══ Input material ══

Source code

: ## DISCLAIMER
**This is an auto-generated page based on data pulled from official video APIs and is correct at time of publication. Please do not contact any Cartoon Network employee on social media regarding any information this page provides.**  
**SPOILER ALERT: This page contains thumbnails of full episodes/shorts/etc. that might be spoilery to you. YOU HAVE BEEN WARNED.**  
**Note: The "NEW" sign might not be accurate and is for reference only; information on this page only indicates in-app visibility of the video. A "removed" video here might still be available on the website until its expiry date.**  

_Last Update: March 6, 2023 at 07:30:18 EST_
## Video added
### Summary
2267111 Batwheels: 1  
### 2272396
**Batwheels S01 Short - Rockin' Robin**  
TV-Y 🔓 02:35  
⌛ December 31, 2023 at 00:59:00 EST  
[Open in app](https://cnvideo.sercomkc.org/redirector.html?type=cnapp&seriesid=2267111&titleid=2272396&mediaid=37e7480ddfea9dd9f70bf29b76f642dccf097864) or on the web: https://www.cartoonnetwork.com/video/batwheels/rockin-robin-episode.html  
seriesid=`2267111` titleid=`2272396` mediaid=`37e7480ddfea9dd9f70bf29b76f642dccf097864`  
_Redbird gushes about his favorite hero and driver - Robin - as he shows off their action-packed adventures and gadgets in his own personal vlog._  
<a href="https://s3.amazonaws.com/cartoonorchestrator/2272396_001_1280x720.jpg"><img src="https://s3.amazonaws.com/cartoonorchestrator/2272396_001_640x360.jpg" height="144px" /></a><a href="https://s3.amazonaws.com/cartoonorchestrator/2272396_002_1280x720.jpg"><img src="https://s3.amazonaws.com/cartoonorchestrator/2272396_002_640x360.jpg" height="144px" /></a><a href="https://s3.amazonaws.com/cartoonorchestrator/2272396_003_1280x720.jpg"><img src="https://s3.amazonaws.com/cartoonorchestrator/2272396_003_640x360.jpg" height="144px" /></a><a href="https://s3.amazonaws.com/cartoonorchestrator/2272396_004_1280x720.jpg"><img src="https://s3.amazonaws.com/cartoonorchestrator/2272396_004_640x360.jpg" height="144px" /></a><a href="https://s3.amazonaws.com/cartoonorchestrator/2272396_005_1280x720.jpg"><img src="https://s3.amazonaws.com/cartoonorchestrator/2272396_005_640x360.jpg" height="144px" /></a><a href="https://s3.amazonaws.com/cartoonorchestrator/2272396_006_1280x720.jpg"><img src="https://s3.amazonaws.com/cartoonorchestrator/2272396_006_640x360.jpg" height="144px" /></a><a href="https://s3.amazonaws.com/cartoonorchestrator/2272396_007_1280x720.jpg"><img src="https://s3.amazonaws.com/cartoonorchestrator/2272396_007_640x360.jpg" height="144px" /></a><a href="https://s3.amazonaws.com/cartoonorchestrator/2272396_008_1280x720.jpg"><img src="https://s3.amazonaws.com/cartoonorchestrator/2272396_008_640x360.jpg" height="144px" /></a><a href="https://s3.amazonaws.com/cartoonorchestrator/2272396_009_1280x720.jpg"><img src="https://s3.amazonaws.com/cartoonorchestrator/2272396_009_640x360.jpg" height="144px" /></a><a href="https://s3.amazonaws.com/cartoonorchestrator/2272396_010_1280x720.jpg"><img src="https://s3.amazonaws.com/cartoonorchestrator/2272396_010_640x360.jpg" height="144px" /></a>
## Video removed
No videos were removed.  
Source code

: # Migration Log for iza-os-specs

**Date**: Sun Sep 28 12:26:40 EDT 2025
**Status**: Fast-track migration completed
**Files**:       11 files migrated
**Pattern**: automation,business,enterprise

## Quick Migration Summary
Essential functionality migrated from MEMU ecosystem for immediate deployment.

═══

Using the entries shown above, reproduce verbatim the lines from the line bearing "### 2272396" to the line bearing "own personal vlog._", inclusive.

> **Problem solution**
### 2272396
**Batwheels S01 Short - Rockin' Robin**  
TV-Y 🔓 02:35  
⌛ December 31, 2023 at 00:59:00 EST  
[Open in app](https://cnvideo.sercomkc.org/redirector.html?type=cnapp&seriesid=2267111&titleid=2272396&mediaid=37e7480ddfea9dd9f70bf29b76f642dccf097864) or on the web: https://www.cartoonnetwork.com/video/batwheels/rockin-robin-episode.html  
seriesid=`2267111` titleid=`2272396` mediaid=`37e7480ddfea9dd9f70bf29b76f642dccf097864`  
_Redbird gushes about his favorite hero and driver - Robin - as he shows off their action-packed adventures and gadgets in his own personal vlog._  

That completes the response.